◆ DIRECTIONS: The reply should contain all the data below, repeated exactly, and none of the images.

◆ RECORDS SHOWN:
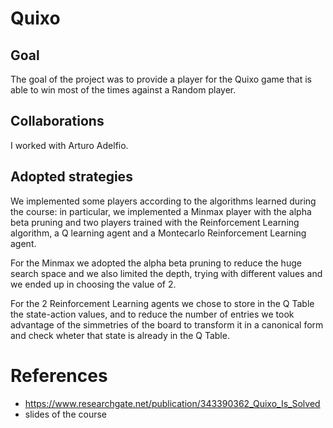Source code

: # Quixo

## Goal

The goal of the project was to provide a player for the Quixo game that is able to win most of the times against a Random player. 

## Collaborations

I worked with Arturo Adelfio.

## Adopted strategies

We implemented some players according to the algorithms learned during the course: in particular, we implemented a Minmax player with the alpha beta pruning and two players trained with the Reinforcement Learning algorithm, a Q learning agent and a Montecarlo Reinforcement Learning agent.

For the Minmax we adopted the alpha beta pruning to reduce the huge search space and we also limited the depth, trying with different values and we ended up in choosing the value of 2.

For the 2 Reinforcement Learning agents we chose to store in the Q Table the state-action values, and to reduce the number of entries we took advantage of the simmetries of the board to transform it in a canonical form and check wheter that state is already in the Q Table.

# References

- https://www.researchgate.net/publication/343390362_Quixo_Is_Solved
- slides of the course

◆ RESPONSE AREA:
Source code

: # Quixo

## Goal

The goal of the project was to provide a player for the Quixo game that is able to win most of the times against a Random player. 

## Collaborations

I worked with Arturo Adelfio.

## Adopted strategies

We implemented some players according to the algorithms learned during the course: in particular, we implemented a Minmax player with the alpha beta pruning and two players trained with the Reinforcement Learning algorithm, a Q learning agent and a Montecarlo Reinforcement Learning agent.

For the Minmax we adopted the alpha beta pruning to reduce the huge search space and we also limited the depth, trying with different values and we ended up in choosing the value of 2.

For the 2 Reinforcement Learning agents we chose to store in the Q Table the state-action values, and to reduce the number of entries we took advantage of the simmetries of the board to transform it in a canonical form and check wheter that state is already in the Q Table.

# References

- https://www.researchgate.net/publication/343390362_Quixo_Is_Solved
- slides of the course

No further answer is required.